■ About this task:
Your job with the data below: print everything from the line that holds "# Expression Script" down to the line that holds "with a body in the end. Right commutative.", ends included, exactly, and nothing else.

■ Supplied information:
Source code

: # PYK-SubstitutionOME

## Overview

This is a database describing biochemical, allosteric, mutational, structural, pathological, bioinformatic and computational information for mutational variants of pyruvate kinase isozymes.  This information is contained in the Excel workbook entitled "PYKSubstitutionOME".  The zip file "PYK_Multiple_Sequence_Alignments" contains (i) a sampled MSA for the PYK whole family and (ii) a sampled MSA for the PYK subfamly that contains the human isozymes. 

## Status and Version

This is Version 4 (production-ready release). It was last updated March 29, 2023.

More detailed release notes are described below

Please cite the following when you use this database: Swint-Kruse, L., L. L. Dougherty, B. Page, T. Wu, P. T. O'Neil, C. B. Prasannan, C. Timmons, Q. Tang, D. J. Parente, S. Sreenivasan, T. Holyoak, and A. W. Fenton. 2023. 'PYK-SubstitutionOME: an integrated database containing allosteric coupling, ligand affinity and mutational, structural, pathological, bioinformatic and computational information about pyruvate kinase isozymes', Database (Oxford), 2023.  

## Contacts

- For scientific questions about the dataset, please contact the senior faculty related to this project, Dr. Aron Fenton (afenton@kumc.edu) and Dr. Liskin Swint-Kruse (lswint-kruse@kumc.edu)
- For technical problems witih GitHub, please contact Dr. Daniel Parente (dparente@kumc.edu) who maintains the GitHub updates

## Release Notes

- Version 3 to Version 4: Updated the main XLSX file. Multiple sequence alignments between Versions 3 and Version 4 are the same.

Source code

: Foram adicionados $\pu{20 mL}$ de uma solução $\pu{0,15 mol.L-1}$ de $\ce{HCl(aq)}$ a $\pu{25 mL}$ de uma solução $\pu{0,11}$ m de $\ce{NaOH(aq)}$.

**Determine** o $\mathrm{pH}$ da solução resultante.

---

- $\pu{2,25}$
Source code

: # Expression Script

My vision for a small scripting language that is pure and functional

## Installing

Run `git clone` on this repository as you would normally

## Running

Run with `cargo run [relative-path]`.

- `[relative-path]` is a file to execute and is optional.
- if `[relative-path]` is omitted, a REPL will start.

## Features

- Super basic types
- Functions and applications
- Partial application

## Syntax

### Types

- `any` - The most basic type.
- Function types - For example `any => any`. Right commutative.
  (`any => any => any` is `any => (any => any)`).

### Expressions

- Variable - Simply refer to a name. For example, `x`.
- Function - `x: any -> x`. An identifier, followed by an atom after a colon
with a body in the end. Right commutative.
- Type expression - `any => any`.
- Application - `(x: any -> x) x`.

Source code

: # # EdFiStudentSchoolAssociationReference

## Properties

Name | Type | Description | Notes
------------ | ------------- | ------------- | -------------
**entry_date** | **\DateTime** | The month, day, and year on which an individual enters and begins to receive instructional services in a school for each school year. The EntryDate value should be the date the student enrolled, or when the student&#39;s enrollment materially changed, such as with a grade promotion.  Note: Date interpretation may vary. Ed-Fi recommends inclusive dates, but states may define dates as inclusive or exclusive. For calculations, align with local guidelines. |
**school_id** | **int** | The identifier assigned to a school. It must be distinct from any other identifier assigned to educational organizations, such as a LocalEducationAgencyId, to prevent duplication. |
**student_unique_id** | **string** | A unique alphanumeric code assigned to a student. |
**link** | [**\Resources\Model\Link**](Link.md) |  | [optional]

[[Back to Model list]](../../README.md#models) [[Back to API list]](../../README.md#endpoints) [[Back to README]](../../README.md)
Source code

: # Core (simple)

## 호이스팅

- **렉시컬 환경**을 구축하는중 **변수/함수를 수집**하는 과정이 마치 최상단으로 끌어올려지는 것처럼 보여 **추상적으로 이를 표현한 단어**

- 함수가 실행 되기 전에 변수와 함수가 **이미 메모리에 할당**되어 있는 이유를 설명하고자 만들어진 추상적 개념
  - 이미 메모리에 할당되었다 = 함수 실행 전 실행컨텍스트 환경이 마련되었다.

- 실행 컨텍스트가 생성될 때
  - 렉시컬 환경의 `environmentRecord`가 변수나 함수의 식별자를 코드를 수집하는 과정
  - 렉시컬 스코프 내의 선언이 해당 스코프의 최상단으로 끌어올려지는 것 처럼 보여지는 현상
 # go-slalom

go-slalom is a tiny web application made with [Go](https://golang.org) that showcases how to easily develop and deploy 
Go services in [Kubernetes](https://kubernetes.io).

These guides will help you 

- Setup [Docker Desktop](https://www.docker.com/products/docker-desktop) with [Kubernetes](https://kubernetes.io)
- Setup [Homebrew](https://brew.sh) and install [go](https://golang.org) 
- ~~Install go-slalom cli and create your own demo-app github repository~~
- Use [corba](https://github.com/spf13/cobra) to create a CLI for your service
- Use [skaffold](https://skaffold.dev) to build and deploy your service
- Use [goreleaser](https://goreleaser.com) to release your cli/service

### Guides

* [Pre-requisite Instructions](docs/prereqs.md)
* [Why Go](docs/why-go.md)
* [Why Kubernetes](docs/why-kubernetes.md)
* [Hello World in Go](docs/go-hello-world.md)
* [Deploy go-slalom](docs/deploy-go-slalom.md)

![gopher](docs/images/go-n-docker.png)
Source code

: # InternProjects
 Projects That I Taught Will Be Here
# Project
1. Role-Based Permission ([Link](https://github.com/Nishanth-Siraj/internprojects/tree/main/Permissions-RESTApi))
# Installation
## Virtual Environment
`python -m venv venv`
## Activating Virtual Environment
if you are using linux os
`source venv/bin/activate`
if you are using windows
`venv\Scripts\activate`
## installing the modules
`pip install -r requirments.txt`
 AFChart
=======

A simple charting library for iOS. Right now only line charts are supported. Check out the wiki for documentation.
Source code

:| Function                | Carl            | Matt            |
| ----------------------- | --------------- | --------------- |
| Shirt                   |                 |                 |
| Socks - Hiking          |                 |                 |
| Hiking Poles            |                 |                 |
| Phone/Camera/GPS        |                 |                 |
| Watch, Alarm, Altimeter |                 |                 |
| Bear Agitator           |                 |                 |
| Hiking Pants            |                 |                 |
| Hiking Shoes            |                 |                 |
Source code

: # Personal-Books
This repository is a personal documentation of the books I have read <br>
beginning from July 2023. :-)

--

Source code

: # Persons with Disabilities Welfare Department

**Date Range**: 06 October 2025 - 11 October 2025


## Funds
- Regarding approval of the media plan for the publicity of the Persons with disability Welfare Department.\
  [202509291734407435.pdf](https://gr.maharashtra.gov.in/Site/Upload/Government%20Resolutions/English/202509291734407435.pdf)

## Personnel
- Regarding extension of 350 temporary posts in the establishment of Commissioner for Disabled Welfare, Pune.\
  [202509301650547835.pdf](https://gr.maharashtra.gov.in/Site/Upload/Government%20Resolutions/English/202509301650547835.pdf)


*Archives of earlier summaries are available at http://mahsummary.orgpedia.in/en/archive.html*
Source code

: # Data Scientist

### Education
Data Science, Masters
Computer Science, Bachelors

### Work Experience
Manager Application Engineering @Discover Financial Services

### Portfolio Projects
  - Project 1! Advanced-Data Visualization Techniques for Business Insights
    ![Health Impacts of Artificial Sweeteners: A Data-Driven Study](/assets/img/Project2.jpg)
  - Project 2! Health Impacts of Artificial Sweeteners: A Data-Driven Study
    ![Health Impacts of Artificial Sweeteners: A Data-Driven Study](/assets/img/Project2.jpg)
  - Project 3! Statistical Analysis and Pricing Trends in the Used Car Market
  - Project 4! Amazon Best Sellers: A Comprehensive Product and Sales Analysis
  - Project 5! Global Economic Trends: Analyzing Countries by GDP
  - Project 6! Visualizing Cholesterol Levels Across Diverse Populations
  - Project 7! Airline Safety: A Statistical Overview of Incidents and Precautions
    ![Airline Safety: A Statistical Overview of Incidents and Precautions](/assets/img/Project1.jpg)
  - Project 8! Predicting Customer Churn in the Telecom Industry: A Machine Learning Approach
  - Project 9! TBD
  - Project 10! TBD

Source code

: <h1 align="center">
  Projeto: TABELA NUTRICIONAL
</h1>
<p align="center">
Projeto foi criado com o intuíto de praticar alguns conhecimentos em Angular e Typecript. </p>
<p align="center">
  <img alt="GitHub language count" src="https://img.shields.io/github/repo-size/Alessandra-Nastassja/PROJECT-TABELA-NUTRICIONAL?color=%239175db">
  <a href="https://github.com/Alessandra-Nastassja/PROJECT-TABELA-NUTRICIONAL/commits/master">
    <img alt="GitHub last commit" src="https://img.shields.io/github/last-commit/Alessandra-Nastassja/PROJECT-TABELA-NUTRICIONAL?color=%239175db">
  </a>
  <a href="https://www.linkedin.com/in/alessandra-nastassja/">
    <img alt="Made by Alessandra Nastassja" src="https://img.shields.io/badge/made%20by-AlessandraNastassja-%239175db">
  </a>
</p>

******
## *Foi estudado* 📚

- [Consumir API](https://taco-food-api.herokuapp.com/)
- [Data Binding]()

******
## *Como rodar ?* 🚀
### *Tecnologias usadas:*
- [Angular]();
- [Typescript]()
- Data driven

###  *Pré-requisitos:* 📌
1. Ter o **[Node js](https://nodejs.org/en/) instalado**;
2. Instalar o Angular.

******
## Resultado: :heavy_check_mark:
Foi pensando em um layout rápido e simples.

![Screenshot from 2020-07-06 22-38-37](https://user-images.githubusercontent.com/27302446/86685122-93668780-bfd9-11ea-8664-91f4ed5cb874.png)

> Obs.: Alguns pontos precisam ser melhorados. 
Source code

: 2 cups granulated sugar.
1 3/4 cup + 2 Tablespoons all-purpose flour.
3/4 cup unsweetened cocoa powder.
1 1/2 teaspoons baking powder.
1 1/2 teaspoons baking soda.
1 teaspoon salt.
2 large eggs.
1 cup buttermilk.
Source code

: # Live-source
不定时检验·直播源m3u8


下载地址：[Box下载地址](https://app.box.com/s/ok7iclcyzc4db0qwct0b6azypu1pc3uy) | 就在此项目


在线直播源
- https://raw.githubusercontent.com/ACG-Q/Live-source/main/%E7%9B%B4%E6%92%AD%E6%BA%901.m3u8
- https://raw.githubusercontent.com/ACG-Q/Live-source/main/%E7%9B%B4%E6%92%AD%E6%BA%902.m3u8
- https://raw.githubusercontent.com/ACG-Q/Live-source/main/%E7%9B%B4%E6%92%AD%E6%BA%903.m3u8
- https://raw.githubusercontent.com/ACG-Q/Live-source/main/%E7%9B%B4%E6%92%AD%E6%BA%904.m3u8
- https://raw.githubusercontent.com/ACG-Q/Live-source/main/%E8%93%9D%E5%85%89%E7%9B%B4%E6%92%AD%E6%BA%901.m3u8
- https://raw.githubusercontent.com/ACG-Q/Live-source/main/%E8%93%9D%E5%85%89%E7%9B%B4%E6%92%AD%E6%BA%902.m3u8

* * *

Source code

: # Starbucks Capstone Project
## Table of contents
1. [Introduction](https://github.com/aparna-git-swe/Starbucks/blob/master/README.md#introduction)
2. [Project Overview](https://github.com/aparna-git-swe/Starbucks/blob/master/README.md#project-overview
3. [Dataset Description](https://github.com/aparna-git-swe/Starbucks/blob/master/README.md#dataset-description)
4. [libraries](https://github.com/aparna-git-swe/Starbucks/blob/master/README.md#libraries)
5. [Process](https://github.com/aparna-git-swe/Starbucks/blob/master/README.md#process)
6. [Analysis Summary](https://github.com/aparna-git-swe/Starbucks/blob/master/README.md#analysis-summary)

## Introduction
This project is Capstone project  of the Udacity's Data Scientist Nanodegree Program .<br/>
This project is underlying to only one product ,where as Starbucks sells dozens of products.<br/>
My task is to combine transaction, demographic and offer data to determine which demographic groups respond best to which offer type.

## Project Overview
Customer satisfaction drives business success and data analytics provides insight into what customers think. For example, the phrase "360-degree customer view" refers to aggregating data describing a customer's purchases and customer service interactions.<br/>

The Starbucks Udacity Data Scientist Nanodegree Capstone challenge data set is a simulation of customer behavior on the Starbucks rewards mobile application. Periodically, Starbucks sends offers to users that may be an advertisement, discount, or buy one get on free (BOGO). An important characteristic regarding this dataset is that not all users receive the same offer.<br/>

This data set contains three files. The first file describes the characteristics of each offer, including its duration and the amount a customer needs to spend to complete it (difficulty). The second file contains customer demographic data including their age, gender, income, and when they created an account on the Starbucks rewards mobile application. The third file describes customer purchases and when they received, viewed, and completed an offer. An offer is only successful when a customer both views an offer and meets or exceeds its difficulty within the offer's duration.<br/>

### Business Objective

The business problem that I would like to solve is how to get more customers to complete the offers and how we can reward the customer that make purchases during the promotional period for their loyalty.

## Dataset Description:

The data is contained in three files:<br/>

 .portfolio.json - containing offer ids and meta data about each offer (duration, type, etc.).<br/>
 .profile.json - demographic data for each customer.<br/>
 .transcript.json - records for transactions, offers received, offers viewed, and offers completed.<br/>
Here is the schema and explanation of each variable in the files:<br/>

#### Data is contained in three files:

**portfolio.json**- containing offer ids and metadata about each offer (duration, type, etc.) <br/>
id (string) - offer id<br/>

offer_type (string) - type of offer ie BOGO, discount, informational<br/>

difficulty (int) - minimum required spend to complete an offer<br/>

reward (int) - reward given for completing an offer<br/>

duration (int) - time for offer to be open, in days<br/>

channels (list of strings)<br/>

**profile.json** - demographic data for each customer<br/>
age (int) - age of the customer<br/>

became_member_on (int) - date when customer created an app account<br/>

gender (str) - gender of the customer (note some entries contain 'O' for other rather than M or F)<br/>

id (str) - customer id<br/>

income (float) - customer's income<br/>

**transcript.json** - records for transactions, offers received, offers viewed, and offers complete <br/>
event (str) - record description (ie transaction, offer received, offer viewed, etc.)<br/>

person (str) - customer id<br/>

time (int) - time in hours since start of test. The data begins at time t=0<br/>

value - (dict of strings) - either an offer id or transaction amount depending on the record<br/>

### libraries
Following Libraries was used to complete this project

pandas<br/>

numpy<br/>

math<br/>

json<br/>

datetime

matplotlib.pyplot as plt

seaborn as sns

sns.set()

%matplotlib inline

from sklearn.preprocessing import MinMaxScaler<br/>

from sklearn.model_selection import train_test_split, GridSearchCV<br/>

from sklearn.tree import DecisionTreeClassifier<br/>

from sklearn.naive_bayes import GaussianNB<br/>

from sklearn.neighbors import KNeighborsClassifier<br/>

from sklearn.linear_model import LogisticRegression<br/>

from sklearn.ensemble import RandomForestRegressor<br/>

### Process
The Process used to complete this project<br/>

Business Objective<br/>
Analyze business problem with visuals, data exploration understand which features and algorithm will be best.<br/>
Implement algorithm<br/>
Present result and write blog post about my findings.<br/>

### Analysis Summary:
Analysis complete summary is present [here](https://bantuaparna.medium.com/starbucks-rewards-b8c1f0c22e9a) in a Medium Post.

■ Task answer:
: # Expression Script

My vision for a small scripting language that is pure and functional

## Installing

Run `git clone` on this repository as you would normally

## Running

Run with `cargo run [relative-path]`.

- `[relative-path]` is a file to execute and is optional.
- if `[relative-path]` is omitted, a REPL will start.

## Features

- Super basic types
- Functions and applications
- Partial application

## Syntax

### Types

- `any` - The most basic type.
- Function types - For example `any => any`. Right commutative.
  (`any => any => any` is `any => (any => any)`).

### Expressions

- Variable - Simply refer to a name. For example, `x`.
- Function - `x: any -> x`. An identifier, followed by an atom after a colon
with a body in the end. Right commutative.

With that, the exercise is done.